Dataset entries:
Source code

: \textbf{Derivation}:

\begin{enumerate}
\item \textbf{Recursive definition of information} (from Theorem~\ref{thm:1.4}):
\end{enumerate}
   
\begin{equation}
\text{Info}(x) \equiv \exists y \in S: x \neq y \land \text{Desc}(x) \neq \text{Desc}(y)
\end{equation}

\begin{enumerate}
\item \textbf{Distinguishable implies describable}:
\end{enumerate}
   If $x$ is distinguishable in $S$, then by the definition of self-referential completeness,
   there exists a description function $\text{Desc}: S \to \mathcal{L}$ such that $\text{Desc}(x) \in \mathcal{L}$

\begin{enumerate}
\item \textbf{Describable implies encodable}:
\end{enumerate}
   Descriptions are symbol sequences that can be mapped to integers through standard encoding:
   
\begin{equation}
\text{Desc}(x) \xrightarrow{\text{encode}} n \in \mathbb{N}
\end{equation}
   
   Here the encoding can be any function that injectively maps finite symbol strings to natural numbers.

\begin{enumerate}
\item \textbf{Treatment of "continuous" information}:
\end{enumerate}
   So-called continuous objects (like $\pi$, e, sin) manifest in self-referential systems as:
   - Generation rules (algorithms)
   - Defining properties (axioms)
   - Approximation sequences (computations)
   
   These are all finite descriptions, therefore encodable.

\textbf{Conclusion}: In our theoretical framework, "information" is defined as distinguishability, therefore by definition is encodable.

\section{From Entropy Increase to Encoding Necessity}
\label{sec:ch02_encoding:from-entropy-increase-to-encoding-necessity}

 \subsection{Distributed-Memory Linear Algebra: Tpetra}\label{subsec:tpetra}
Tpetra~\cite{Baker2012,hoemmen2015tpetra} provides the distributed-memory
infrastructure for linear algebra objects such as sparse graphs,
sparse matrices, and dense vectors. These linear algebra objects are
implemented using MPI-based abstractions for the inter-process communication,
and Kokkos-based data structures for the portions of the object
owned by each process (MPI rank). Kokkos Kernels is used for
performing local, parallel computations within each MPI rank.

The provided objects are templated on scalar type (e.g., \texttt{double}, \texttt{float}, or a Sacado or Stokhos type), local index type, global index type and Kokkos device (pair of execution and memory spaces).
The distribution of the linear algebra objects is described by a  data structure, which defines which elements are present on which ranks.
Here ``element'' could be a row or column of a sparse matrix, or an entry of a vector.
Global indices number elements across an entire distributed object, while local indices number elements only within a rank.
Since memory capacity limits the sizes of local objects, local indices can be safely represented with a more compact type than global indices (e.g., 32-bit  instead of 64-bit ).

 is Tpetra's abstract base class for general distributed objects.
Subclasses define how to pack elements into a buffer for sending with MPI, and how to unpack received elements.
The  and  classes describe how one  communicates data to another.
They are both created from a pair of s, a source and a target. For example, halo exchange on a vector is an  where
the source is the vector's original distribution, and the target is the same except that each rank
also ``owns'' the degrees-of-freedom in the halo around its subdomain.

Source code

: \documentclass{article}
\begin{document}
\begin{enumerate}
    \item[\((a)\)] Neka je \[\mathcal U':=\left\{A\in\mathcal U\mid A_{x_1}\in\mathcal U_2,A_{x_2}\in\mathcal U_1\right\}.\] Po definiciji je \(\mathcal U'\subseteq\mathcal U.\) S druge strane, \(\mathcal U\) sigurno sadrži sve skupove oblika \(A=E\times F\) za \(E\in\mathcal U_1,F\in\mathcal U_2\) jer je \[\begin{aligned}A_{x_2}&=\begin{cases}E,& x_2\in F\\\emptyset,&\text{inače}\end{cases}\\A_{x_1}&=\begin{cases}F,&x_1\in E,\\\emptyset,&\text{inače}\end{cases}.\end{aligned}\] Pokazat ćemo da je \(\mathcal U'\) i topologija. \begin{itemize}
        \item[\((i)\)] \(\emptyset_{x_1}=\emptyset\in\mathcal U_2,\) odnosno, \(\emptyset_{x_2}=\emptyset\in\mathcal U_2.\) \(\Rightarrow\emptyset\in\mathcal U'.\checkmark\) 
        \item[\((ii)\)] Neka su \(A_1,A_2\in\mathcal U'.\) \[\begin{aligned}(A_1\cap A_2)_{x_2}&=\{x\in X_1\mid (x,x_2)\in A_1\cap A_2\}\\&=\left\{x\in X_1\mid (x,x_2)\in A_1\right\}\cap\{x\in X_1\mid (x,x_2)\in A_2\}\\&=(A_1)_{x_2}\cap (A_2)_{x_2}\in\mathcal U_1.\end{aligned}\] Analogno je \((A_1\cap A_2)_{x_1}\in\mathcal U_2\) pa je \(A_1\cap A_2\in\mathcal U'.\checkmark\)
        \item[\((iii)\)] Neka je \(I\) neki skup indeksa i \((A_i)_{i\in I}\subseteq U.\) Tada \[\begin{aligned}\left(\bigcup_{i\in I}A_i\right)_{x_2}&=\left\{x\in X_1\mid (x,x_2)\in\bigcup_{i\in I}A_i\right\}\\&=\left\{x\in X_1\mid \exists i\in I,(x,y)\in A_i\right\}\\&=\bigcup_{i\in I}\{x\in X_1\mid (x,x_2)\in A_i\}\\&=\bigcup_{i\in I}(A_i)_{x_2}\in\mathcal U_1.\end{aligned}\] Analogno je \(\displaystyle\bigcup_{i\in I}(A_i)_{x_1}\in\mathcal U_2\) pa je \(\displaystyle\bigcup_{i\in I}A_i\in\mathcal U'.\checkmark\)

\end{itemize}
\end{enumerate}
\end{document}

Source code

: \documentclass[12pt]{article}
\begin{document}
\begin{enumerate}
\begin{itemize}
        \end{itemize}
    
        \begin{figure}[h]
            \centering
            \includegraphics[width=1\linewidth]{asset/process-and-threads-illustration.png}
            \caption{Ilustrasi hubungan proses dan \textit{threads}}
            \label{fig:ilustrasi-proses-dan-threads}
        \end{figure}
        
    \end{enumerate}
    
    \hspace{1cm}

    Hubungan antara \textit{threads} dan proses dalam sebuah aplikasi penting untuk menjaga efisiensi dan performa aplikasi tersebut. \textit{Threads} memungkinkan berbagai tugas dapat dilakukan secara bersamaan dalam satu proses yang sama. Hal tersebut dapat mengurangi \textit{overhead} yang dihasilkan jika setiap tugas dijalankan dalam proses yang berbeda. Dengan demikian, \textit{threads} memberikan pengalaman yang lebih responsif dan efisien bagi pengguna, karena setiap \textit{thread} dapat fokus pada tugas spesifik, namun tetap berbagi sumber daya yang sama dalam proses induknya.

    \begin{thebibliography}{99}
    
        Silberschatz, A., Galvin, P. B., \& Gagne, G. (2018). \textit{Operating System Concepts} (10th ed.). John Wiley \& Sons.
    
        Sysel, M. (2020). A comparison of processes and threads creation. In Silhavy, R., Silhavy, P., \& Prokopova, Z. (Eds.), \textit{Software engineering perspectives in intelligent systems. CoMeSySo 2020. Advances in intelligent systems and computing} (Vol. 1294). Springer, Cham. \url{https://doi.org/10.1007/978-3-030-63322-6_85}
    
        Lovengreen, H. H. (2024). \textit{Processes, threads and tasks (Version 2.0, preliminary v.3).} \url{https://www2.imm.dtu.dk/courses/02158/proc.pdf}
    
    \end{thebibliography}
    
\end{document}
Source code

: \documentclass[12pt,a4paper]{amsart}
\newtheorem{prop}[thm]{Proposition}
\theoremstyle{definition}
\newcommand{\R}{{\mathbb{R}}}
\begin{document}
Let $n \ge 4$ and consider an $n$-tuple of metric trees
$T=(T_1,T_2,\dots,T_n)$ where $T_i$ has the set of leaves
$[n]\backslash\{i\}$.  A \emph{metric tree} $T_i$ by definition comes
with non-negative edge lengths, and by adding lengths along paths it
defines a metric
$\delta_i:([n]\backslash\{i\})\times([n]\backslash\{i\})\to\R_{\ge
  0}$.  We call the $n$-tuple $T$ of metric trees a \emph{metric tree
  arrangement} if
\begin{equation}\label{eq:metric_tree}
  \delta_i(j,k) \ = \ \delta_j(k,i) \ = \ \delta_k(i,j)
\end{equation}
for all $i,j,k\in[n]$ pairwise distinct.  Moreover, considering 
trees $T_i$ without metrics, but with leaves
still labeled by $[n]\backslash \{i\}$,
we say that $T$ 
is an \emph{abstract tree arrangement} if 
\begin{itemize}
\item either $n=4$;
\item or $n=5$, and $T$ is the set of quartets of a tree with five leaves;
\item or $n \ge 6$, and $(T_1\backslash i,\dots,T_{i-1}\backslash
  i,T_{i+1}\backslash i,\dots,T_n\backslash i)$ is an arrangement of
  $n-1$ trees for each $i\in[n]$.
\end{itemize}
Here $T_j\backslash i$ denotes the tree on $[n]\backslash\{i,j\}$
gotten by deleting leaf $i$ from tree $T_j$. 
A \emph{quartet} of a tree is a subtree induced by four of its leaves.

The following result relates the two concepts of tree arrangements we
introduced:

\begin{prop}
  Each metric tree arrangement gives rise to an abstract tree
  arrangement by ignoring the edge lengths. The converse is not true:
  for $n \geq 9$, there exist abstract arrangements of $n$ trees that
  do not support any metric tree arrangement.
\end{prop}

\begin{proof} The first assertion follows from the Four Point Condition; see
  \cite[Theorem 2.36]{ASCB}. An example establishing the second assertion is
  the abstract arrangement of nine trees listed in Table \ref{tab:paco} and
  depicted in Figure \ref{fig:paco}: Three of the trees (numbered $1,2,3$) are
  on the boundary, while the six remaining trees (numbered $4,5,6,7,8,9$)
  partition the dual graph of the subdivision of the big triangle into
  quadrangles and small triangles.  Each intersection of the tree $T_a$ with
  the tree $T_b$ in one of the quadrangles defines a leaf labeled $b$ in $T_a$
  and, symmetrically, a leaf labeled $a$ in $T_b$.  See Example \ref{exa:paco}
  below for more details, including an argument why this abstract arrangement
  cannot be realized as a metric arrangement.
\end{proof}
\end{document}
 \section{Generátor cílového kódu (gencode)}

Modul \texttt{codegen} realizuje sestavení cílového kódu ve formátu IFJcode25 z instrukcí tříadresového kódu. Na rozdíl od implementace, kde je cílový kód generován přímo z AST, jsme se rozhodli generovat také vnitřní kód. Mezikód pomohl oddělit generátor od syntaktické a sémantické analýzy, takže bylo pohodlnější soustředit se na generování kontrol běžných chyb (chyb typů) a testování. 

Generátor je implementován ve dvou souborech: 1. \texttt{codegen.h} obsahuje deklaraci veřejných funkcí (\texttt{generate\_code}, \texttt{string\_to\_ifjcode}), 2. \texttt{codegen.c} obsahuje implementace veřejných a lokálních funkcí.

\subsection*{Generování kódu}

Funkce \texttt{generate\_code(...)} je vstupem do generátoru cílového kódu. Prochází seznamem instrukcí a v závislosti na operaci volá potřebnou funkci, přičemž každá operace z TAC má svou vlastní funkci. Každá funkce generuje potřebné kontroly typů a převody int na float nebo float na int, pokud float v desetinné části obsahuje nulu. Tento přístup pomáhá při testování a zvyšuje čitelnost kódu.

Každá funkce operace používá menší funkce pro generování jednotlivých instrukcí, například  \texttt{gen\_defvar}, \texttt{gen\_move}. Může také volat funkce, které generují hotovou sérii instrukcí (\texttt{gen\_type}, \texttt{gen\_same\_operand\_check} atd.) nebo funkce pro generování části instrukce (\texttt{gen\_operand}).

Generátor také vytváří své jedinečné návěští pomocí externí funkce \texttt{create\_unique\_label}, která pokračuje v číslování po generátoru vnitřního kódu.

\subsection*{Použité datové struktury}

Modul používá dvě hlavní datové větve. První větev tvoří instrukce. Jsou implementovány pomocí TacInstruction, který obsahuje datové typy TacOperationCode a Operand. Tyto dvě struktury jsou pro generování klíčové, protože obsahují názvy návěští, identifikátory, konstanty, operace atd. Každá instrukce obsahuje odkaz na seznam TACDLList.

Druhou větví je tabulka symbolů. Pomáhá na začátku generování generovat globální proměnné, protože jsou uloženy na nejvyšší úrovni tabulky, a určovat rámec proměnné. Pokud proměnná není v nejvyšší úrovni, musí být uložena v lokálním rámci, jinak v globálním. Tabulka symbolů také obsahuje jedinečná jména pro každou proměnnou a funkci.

#### PROBLEM STATEMENT
Look above for the line containing "and, symmetrically, a" and the line containing "Každá funkce operace". Transcribe both, with the lines between them, exactly.

#### TASK RESULT
  and, symmetrically, a leaf labeled $a$ in $T_b$.  See Example \ref{exa:paco}
  below for more details, including an argument why this abstract arrangement
  cannot be realized as a metric arrangement.
\end{proof}
\end{document}
 \section{Generátor cílového kódu (gencode)}

Modul \texttt{codegen} realizuje sestavení cílového kódu ve formátu IFJcode25 z instrukcí tříadresového kódu. Na rozdíl od implementace, kde je cílový kód generován přímo z AST, jsme se rozhodli generovat také vnitřní kód. Mezikód pomohl oddělit generátor od syntaktické a sémantické analýzy, takže bylo pohodlnější soustředit se na generování kontrol běžných chyb (chyb typů) a testování. 

Generátor je implementován ve dvou souborech: 1. \texttt{codegen.h} obsahuje deklaraci veřejných funkcí (\texttt{generate\_code}, \texttt{string\_to\_ifjcode}), 2. \texttt{codegen.c} obsahuje implementace veřejných a lokálních funkcí.

\subsection*{Generování kódu}

Funkce \texttt{generate\_code(...)} je vstupem do generátoru cílového kódu. Prochází seznamem instrukcí a v závislosti na operaci volá potřebnou funkci, přičemž každá operace z TAC má svou vlastní funkci. Každá funkce generuje potřebné kontroly typů a převody int na float nebo float na int, pokud float v desetinné části obsahuje nulu. Tento přístup pomáhá při testování a zvyšuje čitelnost kódu.

Každá funkce operace používá menší funkce pro generování jednotlivých instrukcí, například  \texttt{gen\_defvar}, \texttt{gen\_move}. Může také volat funkce, které generují hotovou sérii instrukcí (\texttt{gen\_type}, \texttt{gen\_same\_operand\_check} atd.) nebo funkce pro generování části instrukce (\texttt{gen\_operand}).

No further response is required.